Don't think I don't know what you're doing, Import. I got my eye on you.
Don't think I don't know what you're doing, Import. I got my eye on you.
Christopher Hanewinckel-USA TODAY Sports

Looking at the dismal prospect of yet another losing season under a new head coach, I decided I needed some historical perspective.  And I need to kill time waiting for another dose of painkillers.  And I'm going to Disneyland this weekend.  So where does an irritable drugged-up VandyImport find answers?  Sing along!

"In the Wiki Wiki Wiki Wiki Wiki Room/ In The Wiki Wiki Wiki Wiki Wiki Room/ All the nerds have words and the answers croon/ In the Wiki Wiki Wiki Wiki Wiki Room!"

(I am so so so so sorry it is the drugs narcotics are bad children do not take them.)

We start with Bill Edwards, the first new hire post-WWII.  He replaced Red Sanders, who fled Vanderbilt for UCLA (and took the dean of the law school to boot.  Imagine if Penn State had nicked John Lachs into the bargain).

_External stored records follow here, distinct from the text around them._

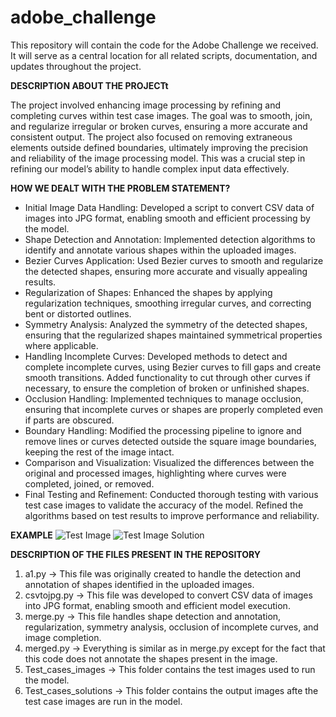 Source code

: # adobe_challenge
This repository will contain the code for the Adobe Challenge we received. It will serve as a central location for all related scripts, documentation, and updates throughout the project.

**DESCRIPTION ABOUT THE PROJECTt**

The project involved enhancing image processing by refining and completing curves within test case images. The goal was to smooth, join, and regularize irregular or broken curves, ensuring a more accurate and consistent output. The project also focused on removing extraneous elements outside defined boundaries, ultimately improving the precision and reliability of the image processing model. This was a crucial step in refining our model’s ability to handle complex input data effectively.

**HOW WE DEALT WITH THE PROBLEM STATEMENT?**
- Initial Image Data Handling: Developed a script to convert CSV data of images into JPG format, enabling smooth and efficient processing by the model.
- Shape Detection and Annotation: Implemented detection algorithms to identify and annotate various shapes within the uploaded images.
- Bezier Curves Application: Used Bezier curves to smooth and regularize the detected shapes, ensuring more accurate and visually appealing results.
- Regularization of Shapes: Enhanced the shapes by applying regularization techniques, smoothing irregular curves, and correcting bent or distorted outlines.
- Symmetry Analysis: Analyzed the symmetry of the detected shapes, ensuring that the regularized shapes maintained symmetrical properties where applicable.
- Handling Incomplete Curves: Developed methods to detect and complete incomplete curves, using Bezier curves to fill gaps and create smooth transitions. Added functionality to cut through other curves if necessary, to ensure the completion of broken or unfinished shapes.
- Occlusion Handling: Implemented techniques to manage occlusion, ensuring that incomplete curves or shapes are properly completed even if parts are obscured.
- Boundary Handling: Modified the processing pipeline to ignore and remove lines or curves detected outside the square image boundaries, keeping the rest of the image intact.
- Comparison and Visualization: Visualized the differences between the original and processed images, highlighting where curves were completed, joined, or removed.
- Final Testing and Refinement: Conducted thorough testing with various test case images to validate the accuracy of the model.
Refined the algorithms based on test results to improve performance and reliability.

**EXAMPLE**
![Test Image](https://github.com/user-attachments/assets/6cb8489c-9604-4eb4-8bca-07597c49a646) ![Test Image Solution](https://github.com/user-attachments/assets/f2257968-ade4-4e0e-a73d-5788c5dcd2ea)

**DESCRIPTION OF THE FILES PRESENT IN THE REPOSITORY**
1. a1.py -> This file was originally created to handle the detection and annotation of shapes identified in the uploaded images.
2. csvtojpg.py -> This file was developed to convert CSV data of images into JPG format, enabling smooth and efficient model execution.
3. merge.py -> This file handles shape detection and annotation, regularization, symmetry analysis, occlusion of incomplete curves, and image completion.
4. merged.py -> Everything is similar as in merge.py except for the fact that this code does not annotate the shapes present in the image.
5. Test_cases_images -> This folder contains the test images used to run 
the model.
6. Test_cases_solutions -> This folder contains the output images afte the test case images are run in the model.

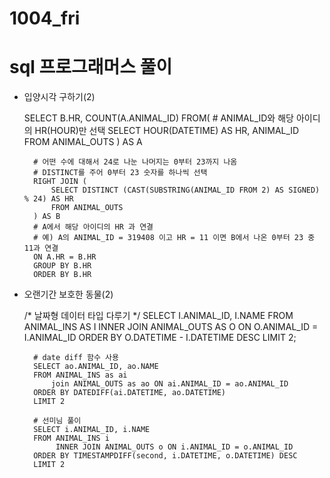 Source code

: # 1004_fri

# sql 프로그래머스 풀이

- 입양시각 구하기(2)

    SELECT B.HR, COUNT(A.ANIMAL_ID)
    FROM(
        # ANIMAL_ID와 해당 아이디의 HR(HOUR)만 선택
        SELECT HOUR(DATETIME) AS HR, ANIMAL_ID
        FROM ANIMAL_OUTS
        ) AS A 
        
        # 어떤 수에 대해서 24로 나눈 나머지는 0부터 23까지 나옴
        # DISTINCT를 주어 0부터 23 숫자를 하나씩 선택
        RIGHT JOIN (
            SELECT DISTINCT (CAST(SUBSTRING(ANIMAL_ID FROM 2) AS SIGNED) % 24) AS HR
            FROM ANIMAL_OUTS
        ) AS B  
        # A에서 해당 아이디의 HR 과 연결
        # 예) A의 ANIMAL_ID = 319408 이고 HR = 11 이면 B에서 나온 0부터 23 중 11과 연결
        ON A.HR = B.HR
        GROUP BY B.HR
        ORDER BY B.HR

- 오랜기간 보호한 동물(2)

    /* 날짜형 데이터 타입 다루기 */
        SELECT I.ANIMAL_ID, I.NAME
        FROM ANIMAL_INS AS I
            INNER JOIN ANIMAL_OUTS AS O ON O.ANIMAL_ID = I.ANIMAL_ID
        ORDER BY O.DATETIME - I.DATETIME DESC
        LIMIT 2;
        
        # date diff 함수 사용 
        SELECT ao.ANIMAL_ID, ao.NAME
        FROM ANIMAL_INS as ai
            join ANIMAL_OUTS as ao ON ai.ANIMAL_ID = ao.ANIMAL_ID
        ORDER BY DATEDIFF(ai.DATETIME, ao.DATETIME)
        LIMIT 2
        
        # 선미님 풀이 
        SELECT i.ANIMAL_ID, i.NAME
        FROM ANIMAL_INS i
             INNER JOIN ANIMAL_OUTS o ON i.ANIMAL_ID = o.ANIMAL_ID
        ORDER BY TIMESTAMPDIFF(second, i.DATETIME, o.DATETIME) DESC
        LIMIT 2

Edwards had been the head coach at Case Western Reserve and for the Detroit Lions (!) but was working as a Cleveland Browns assistant before being brought on as head coach and athletic director. In his first season, he went 5-5, followed by 7-4 and 6-5.  Then he went 3-5-2 and was fired under pressure from the alumni in 1953, in case you think impatience is a new phenomenon around West End. He was the last coach to leave Vanderbilt with a winning record (21-19-2) until last year.

Bill Edwards
Year 1: *5-5 Head Coach When Hired? No
Year 2: *7-4 Head Coaching Experience? Yes
Wins per Season: 5.5

Art Guepe took over, hired away from Virginia where he'd gone 47-17-2. His first two seasons were 3-7 and 2-7, but his third year was the famous 1955 Gator Bowl-winning season that was Vanderbilt's first and only bowl victory until 2008.  But he never broke the 5-win mark again, and his last three seasons were 3-7, 2-8, and 1-9.  CAG is most famous, though, for his pronouncement when he retired: "There is no way you can be Harvard Monday through Friday and try to be Alabama on Saturday."

Art Guepe
Year 1: *3-7 Head Coach When Hired? Yes
Year 2: *2-7 Head Coaching Experience? Yes
Wins per Season: 3.5

John Green was his replacement, hired away from Florida where he was defensive coordinator.  His first season went 1-7-2, his second 3-6-1, and he was catapulted into a swamp after the 1966 season with a career record of 7-29-4.  He was an assistant for one year at Kansas and never coached again.

John Green
Year 1: *1-7-2 Head Coach When Hired? No
Year 2: *3-6-1 Head Coaching Experience? No
Wins per Season: 2.25

Bill Pace was an assistant at Arkansas when hired.  He went 2-7-1 the first year, 5-4-1 the second year, and never broke the 4-win mark again.  He resigned in 1972, leaving behind a career record of 22-38-3. But as he was also athletic director, he hired a pretty good replacement...

Bill Pace
Year 1: *2-7-1 Head Coach When Hired? No
Year 2: *5-4-1 Head Coaching Experience? No
Wins per Season: 3.9

Steve Sloan was probably the Kliff Kingsbury of his era, for those of you below a certain age.  One of the flash-and-dash Bama quarterbacks of the 1960s, he was hired away from the OC job at Georgia Tech (where he'd been for a year after being OC at Florida State for a year) and won 5 games his first season,  His second season produced a record of 7-3-2 and a tie with Texas Tech in the Peach Bowl.  Then he quit.  To take the Texas Tech job.  Say what you like about Franklin, but at least he didn't decamp to Houston.  Amazingly, Sloan went on to be head coach at Ole Miss and then Duke before winding up as athletic director at Alabama during the tumultuous Bill Curry/Joab Thomas years.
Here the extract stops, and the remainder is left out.